International career
- Years: Team / Apps / (Points)
- 2008: Fiji A / 1 / (5)
- 2013: Fiji / 2 / (0)
- Correct as of 30 November 2013

= Alex Rokobaro =

Alex Rokobaro (born 6 October 1989) is a retired rugby union footballer who represented
Fiji at international level in 2013. He played professionally in France and Italy as well as in Super Rugby for the Melbourne Rebels. His usual position was fullback or wing.

==Early career==
Rokobaro began playing Rugby Union in his hometown of Adelaide, South Australia for Old Collegians. When he was 15 he moved to Brisbane, and attended Marist College Ashgrove and played both Rugby Union and Australian Rules Football.

As fly-half for Fiji at the 2008 Junior World Cup Rokobaro helped Fiji beat Tonga 25 to 10.

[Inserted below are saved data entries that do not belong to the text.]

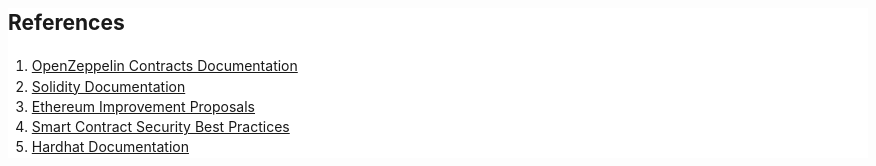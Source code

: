## References

1. [OpenZeppelin Contracts Documentation](https://docs.openzeppelin.com/contracts/)
2. [Solidity Documentation](https://docs.soliditylang.org/)
3. [Ethereum Improvement Proposals](https://eips.ethereum.org/)
4. [Smart Contract Security Best Practices](https://consensys.github.io/smart-contract-best-practices/)
5. [Hardhat Documentation](https://hardhat.org/getting-started/)
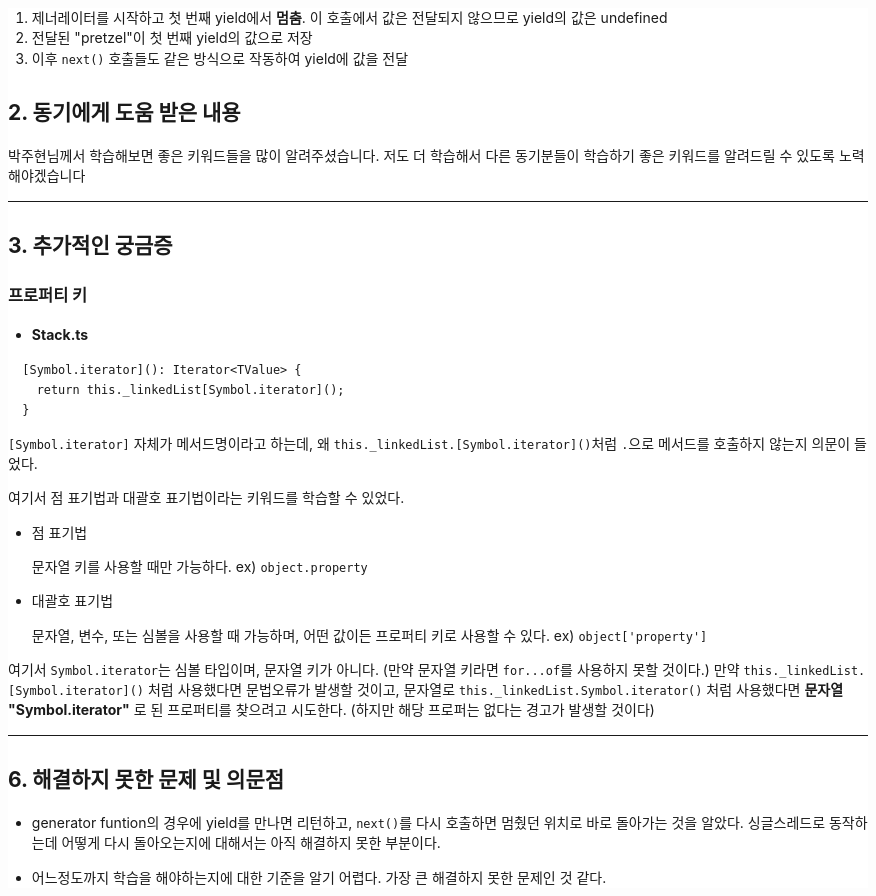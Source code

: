 1. 제너레이터를 시작하고 첫 번째 yield에서 **멈춤**. 이 호출에서 값은 전달되지 않으므로 yield의 값은 undefined
2. 전달된 "pretzel"이 첫 번째 yield의 값으로 저장
3. 이후 `next()` 호출들도 같은 방식으로 작동하여 yield에 값을 전달

## 2. 동기에게 도움 받은 내용

박주현님께서 학습해보면 좋은 키워드들을 많이 알려주셨습니다. 저도 더 학습해서 다른 동기분들이 학습하기 좋은 키워드를 알려드릴 수 있도록 노력해야겠습니다

---

## 3. 추가적인 궁금증

### 프로퍼티 키

- **Stack.ts**

```tsx
  [Symbol.iterator](): Iterator<TValue> {
    return this._linkedList[Symbol.iterator]();
  }
```

`[Symbol.iterator]` 자체가 메서드명이라고 하는데, 왜 `this._linkedList.[Symbol.iterator]()`처럼 `.`으로 메서드를 호출하지 않는지 의문이 들었다.

여기서 점 표기법과 대괄호 표기법이라는 키워드를 학습할 수 있었다.

- 점 표기법

  문자열 키를 사용할 때만 가능하다. ex) `object.property`

- 대괄호 표기법

  문자열, 변수, 또는 심볼을 사용할 때 가능하며, 어떤 값이든 프로퍼티 키로 사용할 수 있다. ex) `object['property']`

여기서 `Symbol.iterator`는 심볼 타입이며, 문자열 키가 아니다. (만약 문자열 키라면 `for...of`를 사용하지 못할 것이다.) 만약 `this._linkedList.[Symbol.iterator]()` 처럼 사용했다면 문법오류가 발생할 것이고, 문자열로 `this._linkedList.Symbol.iterator()` 처럼 사용했다면 **문자열 "Symbol.iterator"** 로 된 프로퍼티를 찾으려고 시도한다. (하지만 해당 프로퍼는 없다는 경고가 발생할 것이다)

---

## 6. 해결하지 못한 문제 및 의문점

- generator funtion의 경우에 yield를 만나면 리턴하고, `next()`를 다시 호출하면 멈췄던 위치로 바로 돌아가는 것을 알았다. 싱글스레드로 동작하는데 어떻게 다시 돌아오는지에 대해서는 아직 해결하지 못한 부분이다.

- 어느정도까지 학습을 해야하는지에 대한 기준을 알기 어렵다. 가장 큰 해결하지 못한 문제인 것 같다.
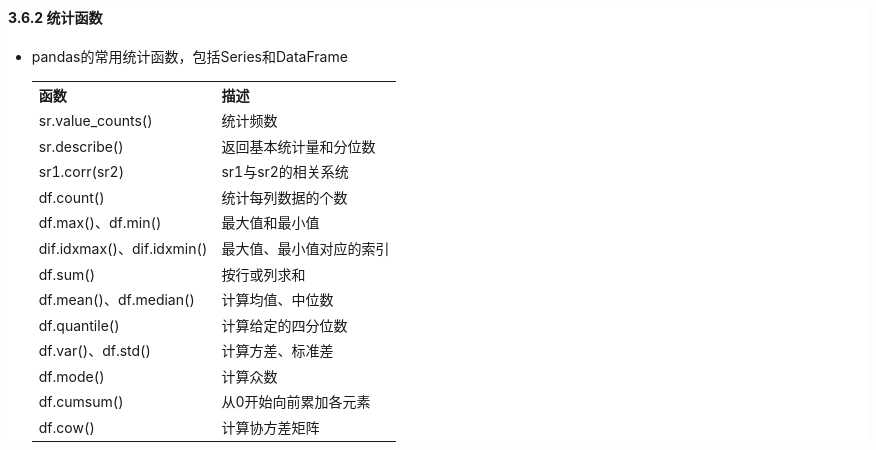 #### 3.6.2 统计函数

+ pandas的常用统计函数，包括Series和DataFrame

  <escape>

  <table class="tg">
    <tr>
      <th class="tg-c3ow">函数</th>
      <th class="tg-0pky">描述</th>
    </tr>
    <tr>
      <td class="tg-c3ow">sr.value_counts()</td>
      <td class="tg-0pky">统计频数</td>
    </tr>
    <tr>
      <td class="tg-0pky">sr.describe()</td>
      <td class="tg-0pky">返回基本统计量和分位数</td>
    </tr>
    <tr>
      <td class="tg-0pky">sr1.corr(sr2)</td>
      <td class="tg-0pky">sr1与sr2的相关系统</td>
    </tr>
    <tr>
      <td class="tg-0pky">df.count()</td>
      <td class="tg-0pky">统计每列数据的个数</td>
    </tr>
    <tr>
      <td class="tg-0pky">df.max()、df.min()</td>
      <td class="tg-0pky">最大值和最小值</td>
    </tr>
    <tr>
      <td class="tg-0lax">dif.idxmax()、dif.idxmin()</td>
      <td class="tg-0lax">最大值、最小值对应的索引</td>
    </tr>
    <tr>
      <td class="tg-0lax">df.sum()</td>
      <td class="tg-0lax">按行或列求和</td>
    </tr>
    <tr>
      <td class="tg-0lax">df.mean()、df.median()</td>
      <td class="tg-0lax">计算均值、中位数</td>
    </tr>
    <tr>
      <td class="tg-0lax">df.quantile()</td>
      <td class="tg-0lax">计算给定的四分位数</td>
    </tr>
    <tr>
      <td class="tg-0lax">df.var()、df.std()</td>
      <td class="tg-0lax">计算方差、标准差</td>
    </tr>
    <tr>
      <td class="tg-0lax">df.mode()</td>
      <td class="tg-0lax">计算众数</td>
    </tr>
    <tr>
      <td class="tg-0lax">df.cumsum()</td>
      <td class="tg-0lax">从0开始向前累加各元素</td>
    </tr>
    <tr>
      <td class="tg-0lax">df.cow()</td>
      <td class="tg-0lax">计算协方差矩阵</td>
    </tr>
    <tr>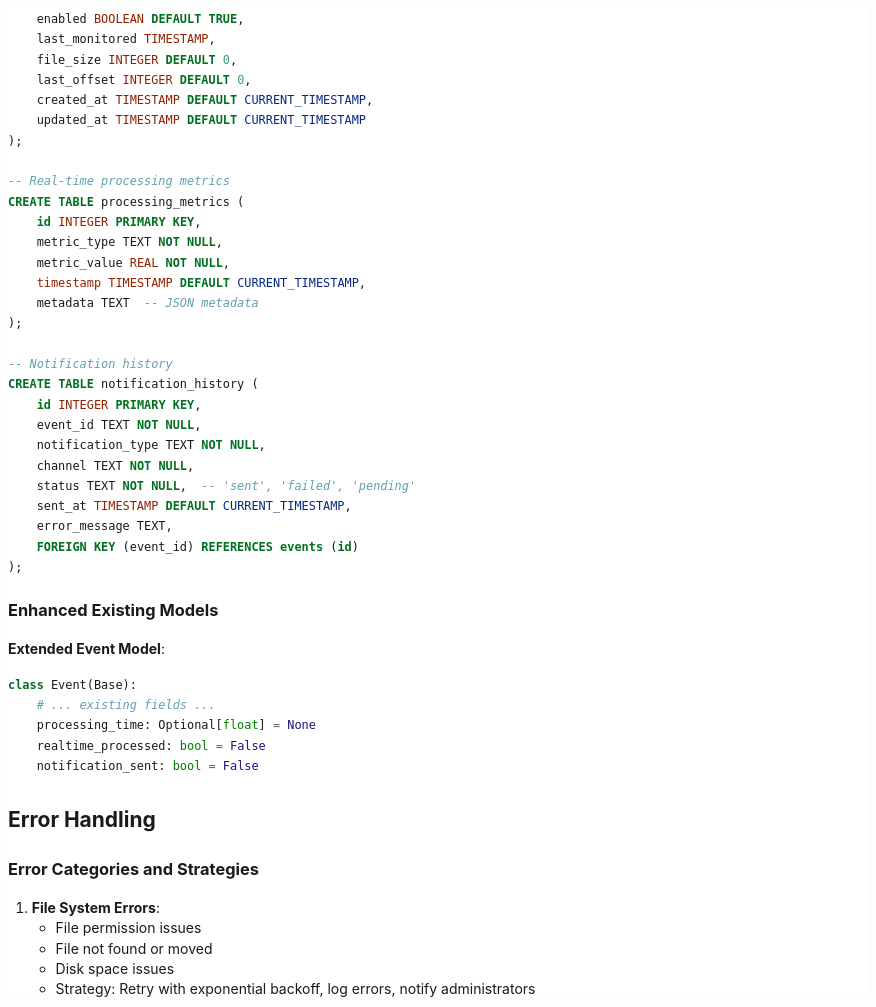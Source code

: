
 ```sql
    enabled BOOLEAN DEFAULT TRUE,
    last_monitored TIMESTAMP,
    file_size INTEGER DEFAULT 0,
    last_offset INTEGER DEFAULT 0,
    created_at TIMESTAMP DEFAULT CURRENT_TIMESTAMP,
    updated_at TIMESTAMP DEFAULT CURRENT_TIMESTAMP
);

-- Real-time processing metrics
CREATE TABLE processing_metrics (
    id INTEGER PRIMARY KEY,
    metric_type TEXT NOT NULL,
    metric_value REAL NOT NULL,
    timestamp TIMESTAMP DEFAULT CURRENT_TIMESTAMP,
    metadata TEXT  -- JSON metadata
);

-- Notification history
CREATE TABLE notification_history (
    id INTEGER PRIMARY KEY,
    event_id TEXT NOT NULL,
    notification_type TEXT NOT NULL,
    channel TEXT NOT NULL,
    status TEXT NOT NULL,  -- 'sent', 'failed', 'pending'
    sent_at TIMESTAMP DEFAULT CURRENT_TIMESTAMP,
    error_message TEXT,
    FOREIGN KEY (event_id) REFERENCES events (id)
);
```

### Enhanced Existing Models

**Extended Event Model**:
```python
class Event(Base):
    # ... existing fields ...
    processing_time: Optional[float] = None
    realtime_processed: bool = False
    notification_sent: bool = False
```

## Error Handling

### Error Categories and Strategies

1. **File System Errors**:
   - File permission issues
   - File not found or moved
   - Disk space issues
   - Strategy: Retry with exponential backoff, log errors, notify administrators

After relocating to Sydney, New South Wales, Rokobaro helped Sydney Uni Football Club win the Colts Premiership in 2009.

In 2011–12 he played for French club Stade Français, and scored 32 points in ten appearances.

==Super Rugby==
Rokobaro was drafted into the NSW Waratahs Academy in 2010. In 2011 he played as an outside back for the Rebels development team.

After his time in France he returned down under to sign with the Melbourne Rebels for the 2013 Super Rugby season. He made his Rebels debut in February 2013, against the Brumbies. Eight minutes into the second half, he come on after the injured fullback James O'Connor left the field. Kingi moved to fullback, and Rokobaro took Kingi's place on the right wing.

He played only 2 games in 2014 and bowed out of super rugby in the final round game against the Bulls.

==International career==
In October 2013, he was named in the Fiji team for the 2013 end-of-year rugby union tests and he made his debut off the bench against Portugal.

==Post-playing career==
Since retiring from rugby, Rokobaro returned to Adelaide and currently works as a Performance Camps Manager for Athlete | IQ.